=== Collected data ===
==*==

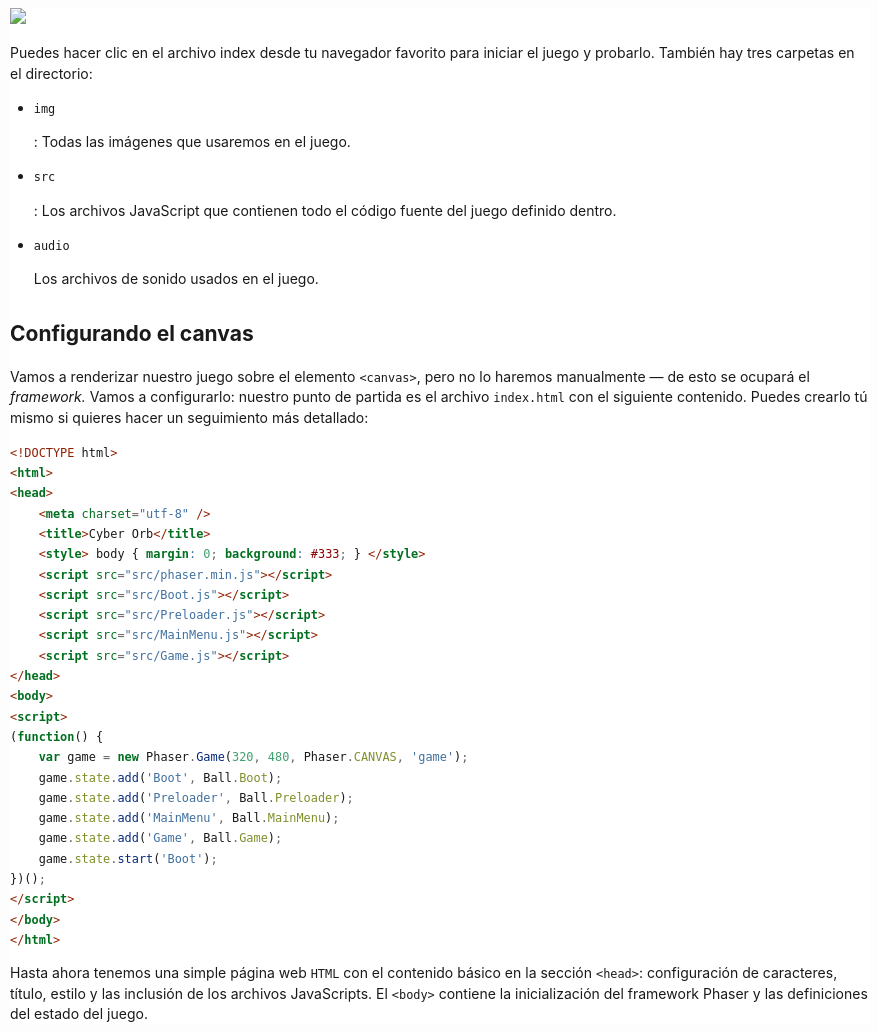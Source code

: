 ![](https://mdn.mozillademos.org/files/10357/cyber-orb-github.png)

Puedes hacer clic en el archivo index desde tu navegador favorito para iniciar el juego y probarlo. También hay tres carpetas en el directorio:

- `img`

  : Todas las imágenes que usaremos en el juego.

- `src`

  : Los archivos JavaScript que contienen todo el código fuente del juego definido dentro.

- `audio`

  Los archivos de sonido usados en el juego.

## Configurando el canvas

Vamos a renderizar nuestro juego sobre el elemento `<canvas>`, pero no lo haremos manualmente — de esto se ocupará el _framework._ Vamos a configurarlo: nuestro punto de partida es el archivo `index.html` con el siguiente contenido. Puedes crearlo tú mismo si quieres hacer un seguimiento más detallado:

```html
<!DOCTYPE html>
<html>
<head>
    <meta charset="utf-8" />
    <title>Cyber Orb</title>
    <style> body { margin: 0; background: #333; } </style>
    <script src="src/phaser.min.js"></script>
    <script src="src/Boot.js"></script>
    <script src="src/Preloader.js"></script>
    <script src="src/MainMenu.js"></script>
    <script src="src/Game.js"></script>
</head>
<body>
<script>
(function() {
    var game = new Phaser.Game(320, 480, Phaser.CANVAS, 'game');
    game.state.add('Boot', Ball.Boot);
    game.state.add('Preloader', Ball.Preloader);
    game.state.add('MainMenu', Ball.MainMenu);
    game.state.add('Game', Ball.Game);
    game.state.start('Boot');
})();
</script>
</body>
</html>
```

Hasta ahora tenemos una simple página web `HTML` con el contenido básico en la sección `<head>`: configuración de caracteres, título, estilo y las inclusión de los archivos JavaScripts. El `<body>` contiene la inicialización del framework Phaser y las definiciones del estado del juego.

==*==

=== PROBLEM DESCRIPTION ===
Each line above that contains the word "Boot" should be returned.

=== YOUR SOLUTION ===
    <script src="src/Boot.js"></script>
    game.state.add('Boot', Ball.Boot);
    game.state.start('Boot');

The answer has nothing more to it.